By Anders Lorenzen
Emissions of methane, the world’s most potent greenhouse gas (GHG) have been given an unwelcome boost.
The recent ruptures in two Nord Stream gas pipelines have been blamed by the European Union (EU) on Russia. The underwater pipelines in the Baltic Sea ruptured near the Danish island of Bornholm last week (The leakages have now stopped but had lasted for three days). The US, several European countries and the EU itself have not stopped short of accusing Russia of deliberately rupturing this pipeline, as the next step in its war on the West.
Now the United Nations Environment Programme (UNEP) has delivered some damning news about the climate impacts of the event, saying it is the cause of the biggest release of methane ever recorded. The huge methane plumes were detected by researchers from UNEP’s International Methane Emissions Observatory (IMEO).

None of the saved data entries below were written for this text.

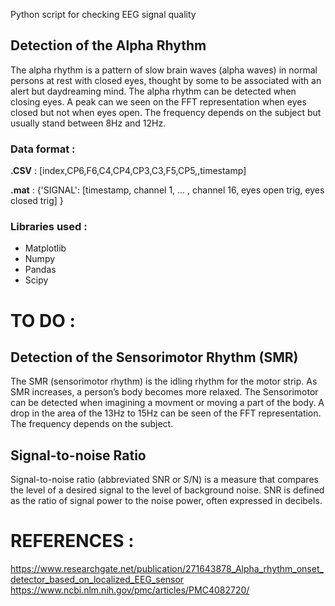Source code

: Python script for checking EEG signal quality

## Detection of the Alpha Rhythm 
The alpha rhythm is a pattern of slow brain waves (alpha waves) in normal persons at rest with closed eyes, thought by some to be associated with an alert but daydreaming mind. 
The alpha rhythm can be detected when closing eyes. A peak can we seen on the FFT representation when eyes closed but not when eyes open. The frequency depends on the subject but usually stand between 8Hz and 12Hz. 

### Data format : 
**.CSV** : [index,CP6,F6,C4,CP4,CP3,C3,F5,CP5,,timestamp]

**.mat** : {'SIGNAL': [timestamp, channel 1, ... , channel 16, eyes open trig, eyes closed trig] }

### Libraries used : 
 - Matplotlib
 - Numpy
 - Pandas
 - Scipy

# TO DO :
## Detection of the Sensorimotor Rhythm (SMR)
The SMR (sensorimotor rhythm) is the idling rhythm for the motor strip. As SMR increases, a person’s body becomes more relaxed.
The Sensorimotor can be detected when imagining a movment or moving a part of the body. A drop in the area of the 13Hz to 15Hz can be seen of the FFT representation.
The frequency depends on the subject.

## Signal-to-noise Ratio 
Signal-to-noise ratio (abbreviated SNR or S/N) is a measure that compares the level of a desired signal to the level of background noise. SNR is defined as the ratio of signal power to the noise power, often expressed in decibels.




# REFERENCES :
https://www.researchgate.net/publication/271643878_Alpha_rhythm_onset_detector_based_on_localized_EEG_sensor
https://www.ncbi.nlm.nih.gov/pmc/articles/PMC4082720/



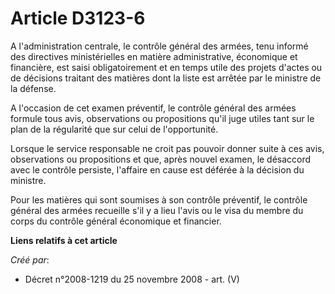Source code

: # Article D3123-6

A l'administration centrale, le contrôle général des armées, tenu informé des directives ministérielles en matière
administrative, économique et financière, est saisi obligatoirement et en temps utile des projets d'actes ou de décisions
traitant des matières dont la liste est arrêtée par le ministre de la défense.

A l'occasion de cet examen préventif, le contrôle général des armées formule tous avis, observations ou propositions qu'il
juge utiles tant sur le plan de la régularité que sur celui de l'opportunité.

Lorsque le service responsable ne croit pas pouvoir donner suite à ces avis, observations ou propositions et que, après
nouvel examen, le désaccord avec le contrôle persiste, l'affaire en cause est déférée à la décision du ministre.

Pour les matières qui sont soumises à son contrôle préventif, le contrôle général des armées recueille s'il y a lieu l'avis
ou le visa du membre du corps du contrôle général économique et financier.

**Liens relatifs à cet article**

_Créé par_:

  - Décret n°2008-1219 du 25 novembre 2008 - art. (V)

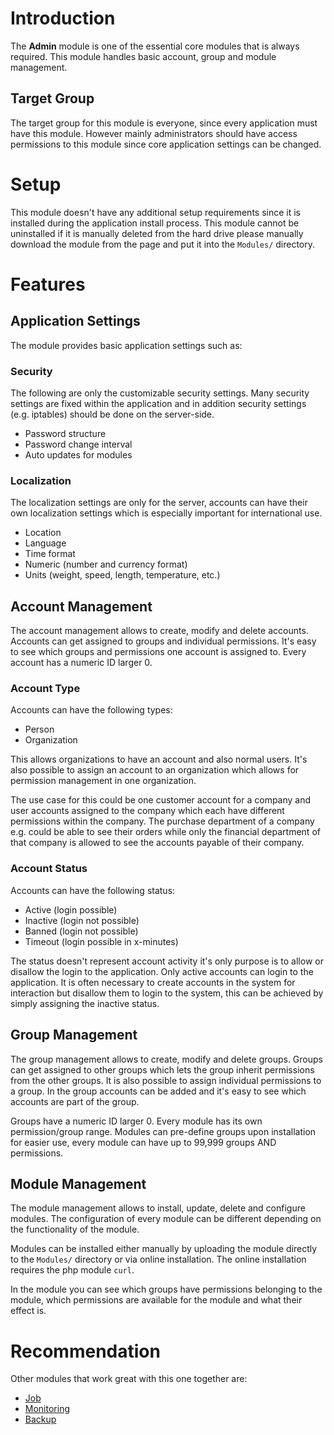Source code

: # Introduction

The **Admin** module is one of the essential core modules that is always required. This module handles basic account, group and module management.

## Target Group

The target group for this module is everyone, since every application must have this module. However mainly administrators should have access permissions to this module since core application settings can be changed.

# Setup

This module doesn't have any additional setup requirements since it is installed during the application install process. This module cannot be uninstalled if it is manually deleted from the hard drive please manually download the module from the page and put it into the `Modules/` directory.

# Features

## Application Settings

The module provides basic application settings such as:

### Security

The following are only the customizable security settings. Many security settings are fixed within the application and in addition security settings (e.g. iptables) should be done on the server-side.

* Password structure
* Password change interval
* Auto updates for modules

### Localization

The localization settings are only for the server, accounts can have their own localization settings which is especially important for international use.

* Location
* Language
* Time format
* Numeric (number and currency format)
* Units (weight, speed, length, temperature, etc.)

## Account Management

The account management allows to create, modify and delete accounts. Accounts can get assigned to groups and individual permissions. It's easy to see which groups and permissions one account is assigned to. Every account has a numeric ID larger 0.

### Account Type

Accounts can have the following types:

* Person
* Organization

This allows organizations to have an account and also normal users. It's also possible to assign an account to an organization which allows for permission management in one organization.

The use case for this could be one customer account for a company and user accounts assigned to the company which each have different permissions within the company. The purchase department of a company e.g. could be able to see their orders while only the financial department of that company is allowed to see the accounts payable of their company.

### Account Status

Accounts can have the following status:

* Active (login possible)
* Inactive (login not possible)
* Banned (login not possible)
* Timeout (login possible in x-minutes)

The status doesn't represent account activity it's only purpose is to allow or disallow the login to the application. Only active accounts can login to the application. It is often necessary to create accounts in the system for interaction but disallow them to login to the system, this can be achieved by simply assigning the inactive status.

## Group Management

The group management allows to create, modify and delete groups. Groups can get assigned to other groups which lets the group inherit permissions from the other groups. It is also possible to assign individual permissions to a group. In the group accounts can be added and it's easy to see which accounts are part of the group.

Groups have a numeric ID larger 0. Every module has its own permission/group range. Modules can pre-define groups upon installation for easier use, every module can have up to 99,999 groups AND permissions.

## Module Management

The module management allows to install, update, delete and configure modules. The configuration of every module can be different depending on the functionality of the module.

Modules can be installed either manually by uploading the module directly to the `Modules/` directory or via online installation. The online installation requires the php module `curl`.

In the module you can see which groups have permissions belonging to the module, which permissions are available for the module and what their effect is.

# Recommendation

Other modules that work great with this one together are:

* [Job](Job)
* [Monitoring](Monitoring)
* [Backup](Backup)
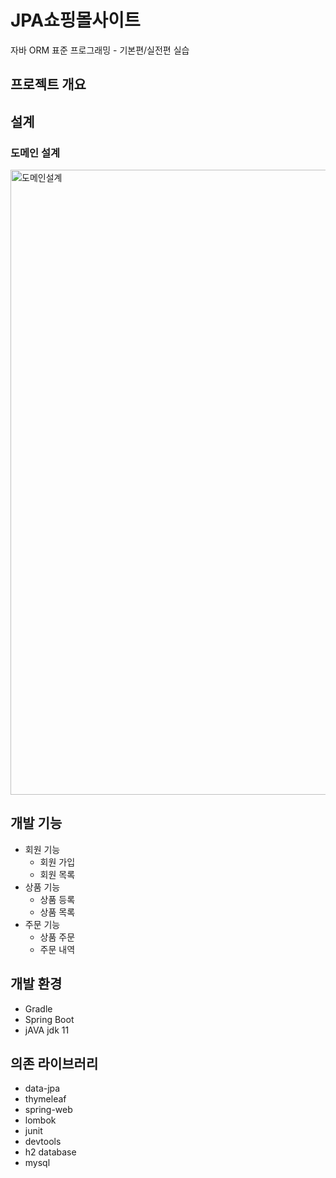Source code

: # JPA쇼핑몰사이트
자바 ORM 표준 프로그래밍 - 기본편/실전편 실습
## 프로젝트 개요
## 설계
### 도메인 설계

<img width="1000" alt="도메인설계" src="https://user-images.githubusercontent.com/76679463/126803063-538fbee7-0e79-45d0-8fd0-232f171fb554.PNG">


## 개발 기능
* 회원 기능
  * 회원 가입
  * 회원 목록
* 상품 기능
  * 상품 등록
  * 상품 목록
* 주문 기능
  * 상품 주문
  * 주문 내역

## 개발 환경
* Gradle
* Spring Boot
* jAVA jdk 11

## 의존 라이브러리
* data-jpa
* thymeleaf
* spring-web
* lombok
* junit
* devtools
* h2 database
* mysql
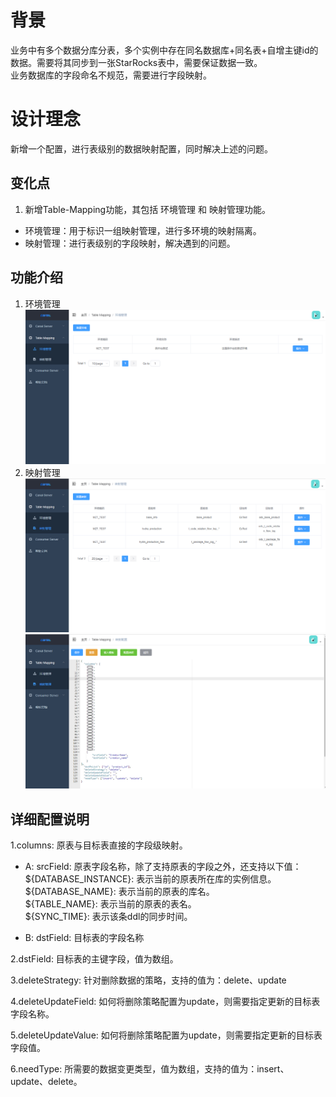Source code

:# 背景

业务中有多个数据分库分表，多个实例中存在同名数据库+同名表+自增主键id的数据。需要将其同步到一张StarRocks表中，需要保证数据一致。  
业务数据库的字段命名不规范，需要进行字段映射。


# 设计理念
新增一个配置，进行表级别的数据映射配置，同时解决上述的问题。

## 变化点
1. 新增Table-Mapping功能，其包括 环境管理 和 映射管理功能。  
 - 环境管理：用于标识一组映射管理，进行多环境的映射隔离。
 - 映射管理：进行表级别的字段映射，解决遇到的问题。

## 功能介绍
1. 环境管理
   ![环境管理](../imgs/news/env-manage.png)
2. 映射管理
![映射管理](../imgs/news/table-mapping.png)  
![映射管理配置](../imgs/news/table-mapping-conf.png)

## 详细配置说明

1.columns: 原表与目标表直接的字段级映射。  
- A: srcField: 原表字段名称，除了支持原表的字段之外，还支持以下值：
      ${DATABASE_INSTANCE}: 表示当前的原表所在库的实例信息。  
      ${DATABASE_NAME}: 表示当前的原表的库名。  
      ${TABLE_NAME}: 表示当前的原表的表名。  
      ${SYNC_TIME}: 表示该条ddl的同步时间。  

- B: dstField: 目标表的字段名称

2.dstField: 目标表的主键字段，值为数组。

3.deleteStrategy: 针对删除数据的策略，支持的值为：delete、update

4.deleteUpdateField: 如何将删除策略配置为update，则需要指定更新的目标表字段名称。

5.deleteUpdateValue: 如何将删除策略配置为update，则需要指定更新的目标表字段值。

6.needType: 所需要的数据变更类型，值为数组，支持的值为：insert、update、delete。


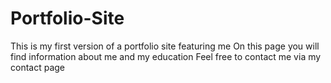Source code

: # Portfolio-Site
This is my first version of a portfolio site featuring me
On this page you will find information about me and my education
Feel free to contact me via my contact page
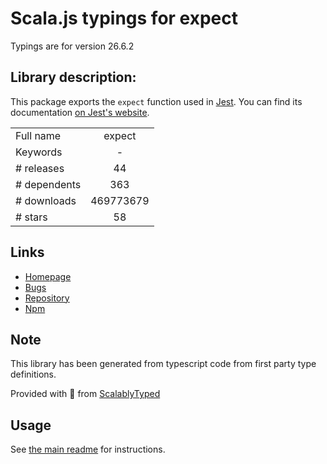 
# Scala.js typings for expect

Typings are for version 26.6.2

## Library description:
This package exports the `expect` function used in [Jest](https://jestjs.io/). You can find its documentation [on Jest's website](https://jestjs.io/docs/en/expect.html).

|                    |                 |
| ------------------ | :-------------: |
| Full name          | expect |
| Keywords           | - |
| # releases         | 44 |
| # dependents       | 363 |
| # downloads        | 469773679 |
| # stars            | 58 |

## Links
- [Homepage](https://github.com/facebook/jest#readme)
- [Bugs](https://github.com/facebook/jest/issues)
- [Repository](https://github.com/facebook/jest)
- [Npm](https://www.npmjs.com/package/expect)
    


## Note
This library has been generated from typescript code from first party type definitions.

Provided with :purple_heart: from [ScalablyTyped](https://github.com/oyvindberg/ScalablyTyped)

## Usage
See [the main readme](../../readme.md) for instructions.


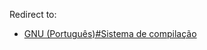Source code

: Redirect to:

*   [GNU (Português)#Sistema de compilação](/index.php/GNU_(Portugu%C3%AAs)#Sistema_de_compila.C3.A7.C3.A3o "GNU (Português)")
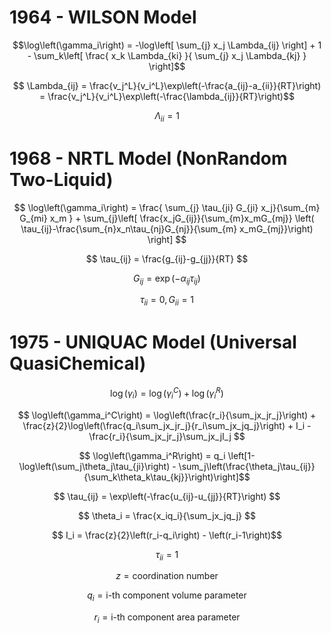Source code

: # 1964 - WILSON Model

$$\log\left(\gamma_i\right) = -\log\left[ \sum_{j} x_j \Lambda_{ij} \right] + 1 - \sum_k\left[ \frac{ x_k \Lambda_{ki} }{ \sum_{j} x_j \Lambda_{kj} } \right]$$

$$ \Lambda_{ij} = \frac{v_j^L}{v_i^L}\exp\left(-\frac{a_{ij}-a_{ii}}{RT}\right) = \frac{v_j^L}{v_i^L}\exp\left(-\frac{\lambda_{ij}}{RT}\right)$$

$$ \Lambda_{ii} = 1 $$


# 1968 - NRTL Model (NonRandom Two-Liquid)

$$ \log\left(\gamma_i\right) = \frac{ \sum_{j} \tau_{ji} G_{ji} x_j}{\sum_{m} G_{mi} x_m } + \sum_{j}\left[ \frac{x_jG_{ij}}{\sum_{m}x_mG_{mj}} \left( \tau_{ij}-\frac{\sum_{n}x_n\tau_{nj}G_{nj}}{\sum_{m} x_mG_{mj}}\right) \right]     $$

$$ \tau_{ij} = \frac{g_{ij}-g_{jj}}{RT} $$

$$ G_{ij} = \exp \left( -\alpha_{ij}\tau_{ij}\right) $$

$$ \tau_{ii} = 0,     G_{ii} = 1$$

# 1975 - UNIQUAC Model (Universal QuasiChemical)

$$ \log\left(\gamma_i\right) = \log\left(\gamma_i^C\right) + \log\left(\gamma_i^R\right) $$

$$ \log\left(\gamma_i^C\right) = \log\left(\frac{r_i}{\sum_jx_jr_j}\right) + \frac{z}{2}\log\left(\frac{q_i\sum_jx_jr_j}{r_i\sum_jx_jq_j}\right) + I_i - \frac{r_i}{\sum_jx_jr_j}\sum_jx_jI_j $$

$$ \log\left(\gamma_i^R\right) = q_i \left[1-\log\left(\sum_j\theta_j\tau_{ji}\right) - \sum_j\left(\frac{\theta_j\tau_{ij}}{\sum_k\theta_k\tau_{kj}}\right)\right]$$

$$ \tau_{ij} = \exp\left(-\frac{u_{ij}-u_{jj}}{RT}\right) $$

$$ \theta_i = \frac{x_iq_i}{\sum_jx_jq_j} $$

$$ I_i = \frac{z}{2}\left(r_i-q_i\right) - \left(r_i-1\right)$$

$$ \tau_{ii} = 1 $$

$$ z = \text{coordination number}$$

$$ q_i = \text{i-th component volume parameter}$$

$$ r_i = \text{i-th component area parameter}$$
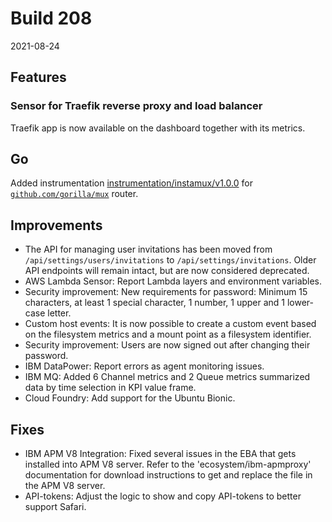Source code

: # Build 208

2021-08-24

## Features

### Sensor for Traefik reverse proxy and load balancer

Traefik app is now available on the dashboard together with its metrics.

## Go
Added instrumentation [instrumentation/instamux/v1.0.0](https://github.com/instana/go-sensor/releases/tag/instrumentation%2Finstamux%2Fv1.0.0) for [`github.com/gorilla/mux`](https://github.com/gorilla/mux) router.

## Improvements

* The API for managing user invitations has been moved from `/api/settings/users/invitations` to `/api/settings/invitations`. Older API endpoints will remain intact, but are now considered deprecated.
* AWS Lambda Sensor: Report Lambda layers and environment variables.
* Security improvement: New requirements for password: Minimum 15 characters, at least 1 special character, 1 number, 1 upper and 1 lower-case letter.
* Custom host events: It is now possible to create a custom event based on the filesystem metrics and a mount point as a filesystem identifier.
* Security improvement: Users are now signed out after changing their password.
* IBM DataPower: Report errors as agent monitoring issues.
* IBM MQ: Added 6 Channel metrics and 2 Queue metrics summarized data by time selection in KPI value frame.
* Cloud Foundry: Add support for the Ubuntu Bionic.

## Fixes

* IBM APM V8 Integration: Fixed several issues in the EBA that gets installed into APM V8 server. Refer to the 'ecosystem/ibm-apmproxy' documentation for download instructions to get and replace the file in the APM V8 server.
* API-tokens: Adjust the logic to show and copy API-tokens to better support Safari.
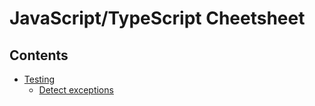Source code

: JavaScript/TypeScript Cheetsheet
================================

## Contents

  - [Testing](testing.md)
    - [Detect exceptions](testing.md#detect-exceptions)
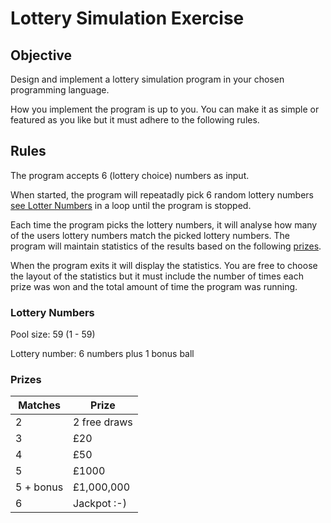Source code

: # Lottery Simulation Exercise

## Objective

Design and implement a lottery simulation program in your chosen programming language.

How you implement the program is up to you. You can make it as simple or featured as you like but it must adhere to the following rules.

## Rules

The program accepts 6 (lottery choice) numbers as input.

When started, the program will repeatadly pick 6 random lottery numbers [see Lotter Numbers](#lotter-numbers) in a loop until the program is stopped.

Each time the program picks the lottery numbers, it will analyse how many of the users lottery numbers match the picked lottery numbers. The program will maintain statistics of the results based on the following [prizes](#prizes).

When the program exits it will display the statistics. You are free to choose the layout of the statistics but it must include the number of times each prize was won and the total amount of time the program was running.

### Lottery Numbers

Pool size: 59 (1 - 59)

Lottery number: 6 numbers plus 1 bonus ball

### Prizes

|Matches|Prize|
|-------|-----|
|2|2 free draws|
|3|£20|
|4|£50|
|5|£1000|
|5 + bonus|£1,000,000|
|6|Jackpot :-)|

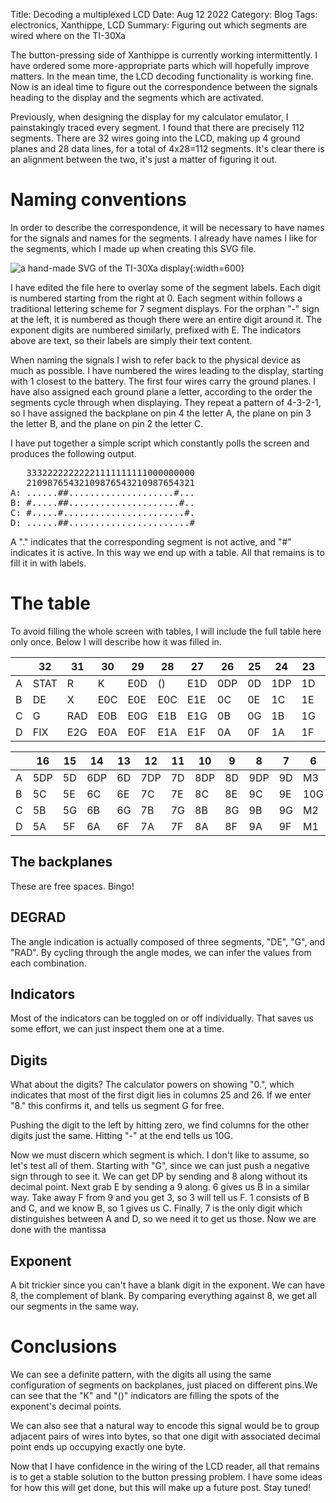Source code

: Title: Decoding a multiplexed LCD
Date: Aug 12 2022
Category: Blog
Tags: electronics, Xanthippe, LCD
Summary: Figuring out which segments are wired where on the TI-30Xa

The button-pressing side of Xanthippe is currently working intermittently. I have ordered some more-appropriate parts which will hopefully improve matters. In the mean time, the LCD decoding functionality is working fine. Now is an ideal time to figure out the correspondence between the signals heading to the display and the segments which are activated.

Previously, when designing the display for my calculator emulator, I painstakingly traced every segment. I found that there are precisely 112 segments. There are 32 wires going into the LCD, making up 4 ground planes and 28 data lines, for a total of 4x28=112 segments. It's clear there is an alignment between the two, it's just a matter of figuring it out.

# Naming conventions

In order to describe the correspondence, it will be necessary to have names for the signals and names for the segments. I already have names I like for the segments, which I made up when creating this SVG file.

![a hand-made SVG of the TI-30Xa display]({attach}display.svg){:width=600}

I have edited the file here to overlay some of the segment labels. Each digit is numbered starting from the right at 0. Each segment within follows a traditional lettering scheme for 7 segment displays. For the orphan "-" sign at the left, it is numbered as though there were an entire digit around it. The exponent digits are numbered similarly, prefixed with E. The indicators above are text, so their labels are simply their text content.

When naming the signals I wish to refer back to the physical device as much as possible. I have numbered the wires leading to the display, starting with 1 closest to the battery. The first four wires carry the ground planes. I have also assigned each ground plane a letter, according to the order the segments cycle through when displaying. They repeat a pattern of 4-3-2-1, so I have assigned the backplane on pin 4 the letter A, the plane on pin 3 the letter B, and the plane on pin 2 the letter C.

I have put together a simple script which constantly polls the screen and produces the following output.
<pre>
   33322222222221111111111000000000
   21098765432109876543210987654321
A: ......##....................#...
B: #.....##.....................#..
C: #.....#.......................#.
D: ......##.......................#
</pre>
A "." indicates that the corresponding segment is not active, and "#" indicates it is active. In this way we end up with a table. All that remains is to fill it in with labels.

# The table

To avoid filling the whole screen with tables, I will include the full table here only once. Below I will describe how it was filled in.

| |  32| 31| 30| 29| 28| 27| 26|25| 24|23| 22|21| 20|19| 18|17
|-|----|---|---|---|---|---|---|--|---|--|---|--|---|--|---|--
|A|STAT|R  |K  |E0D|() |E1D|0DP|0D|1DP|1D|2DP|2D|3DP|3D|4DP|4D
|B|DE  |X  |E0C|E0E|E0C|E1E|0C |0E|1C |1E|2C |2E|3C |3E|4C |4E
|C|G   |RAD|E0B|E0G|E1B|E1G|0B |0G|1B |1G|2B |2G|3B |3G|4B |4G
|D|FIX |E2G|E0A|E0F|E1A|E1F|0A |0F|1A |1F|2A |2F|3A |3F|4A |4F

| | 16|15| 14|13| 12|11| 10| 9|  8| 7|  6|  5|4|3|2|1
|-|---|--|---|--|---|--|---|--|---|--|---|---|-|-|-|-
|A|5DP|5D|6DP|6D|7DP|7D|8DP|8D|9DP|9D| M3|2nd|A|.|.|.
|B|5C |5E|6C |6E|7C |7E|8C |8E|9C |9E|10G|HYP|.|B|.|.
|C|5B |5G|6B |6G|7B |7G|8B |8G|9B |9G| M2|ENG|.|.|C|.
|D|5A |5F|6A |6F|7A |7F|8A |8F|9A |9F| M1|SCI|.|.|.|D

## The backplanes

These are free spaces. Bingo!

## DEGRAD

The angle indication is actually composed of three segments, "DE", "G", and "RAD". By cycling through the angle modes, we can infer the values from each combination.

## Indicators

Most of the indicators can be toggled on or off individually. That saves us some effort, we can just inspect them one at a time.


## Digits

What about the digits? The calculator powers on showing "0.", which indicates that most of the first digit lies in columns 25 and 26. If we enter "8." this confirms it, and tells us segment G for free.

Pushing the digit to the left by hitting zero, we find columns for the other digits just the same. Hitting "-" at the end tells us 10G.

Now we must discern which segment is which. I don't like to assume, so let's test all of them. Starting with "G", since we can just push a negative sign through to see it. We can get DP by sending and 8 along without its decimal point. Next grab E by sending a 9 along. 6 gives us B in a similar way. Take away F from 9 and you get 3, so 3 will tell us F. 1 consists of B and C, and we know B, so 1 gives us C. Finally, 7 is the only digit which distinguishes between A and D, so we need it to get us those. Now we are done with the mantissa

## Exponent

A bit trickier since you can't have a blank digit in the exponent. We can have 8, the complement of blank. By comparing everything against 8, we get all our segments in the same way.

# Conclusions

We can see a definite pattern, with the digits all using the same configuration of segments on backplanes, just placed on different pins.We can see that the "K" and "()" indicators are filling the spots of the exponent's decimal points.

We can also see that a natural way to encode this signal would be to group adjacent pairs of wires into bytes, so that one digit with associated decimal point ends up occupying exactly one byte.

Now that I have confidence in the wiring of the LCD reader, all that remains is to get a stable solution to the button pressing problem. I have some ideas for how this will get done, but this will make up a future post. Stay tuned!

The head of the IMEO Manfredi Caltagirone said about the climate-damaging impacts: “ This is really bad, most likely the largest emission event ever detected. This is not helpful in a moment when we absolutely need to reduce emissions.”
In addition, the researchers at GHSat, a satellite company that uses satellites to monitor methane emissions estimated that the leak from one of the four rupture points was 22,920 kilograms per hour (KG/HR). They said that that is the equivalent of burning about 630,000 pounds of coal every hour.
Advances in satellite technology have increased the ability of scientists to find and analyse GHG emissions in recent years. The hope is that this ability will help companies both detect and prevent methane emissions.
As Russia continues its full-on cruel war in Ukraine, earlier this year Germany cancelled another gas pipeline Nord Stream 2, angering Russia. There is increased concern across Europe that Russia is punishing the continent for supporting Ukraine, by turning down the gas valve to countries hugely dependent on Russian gas.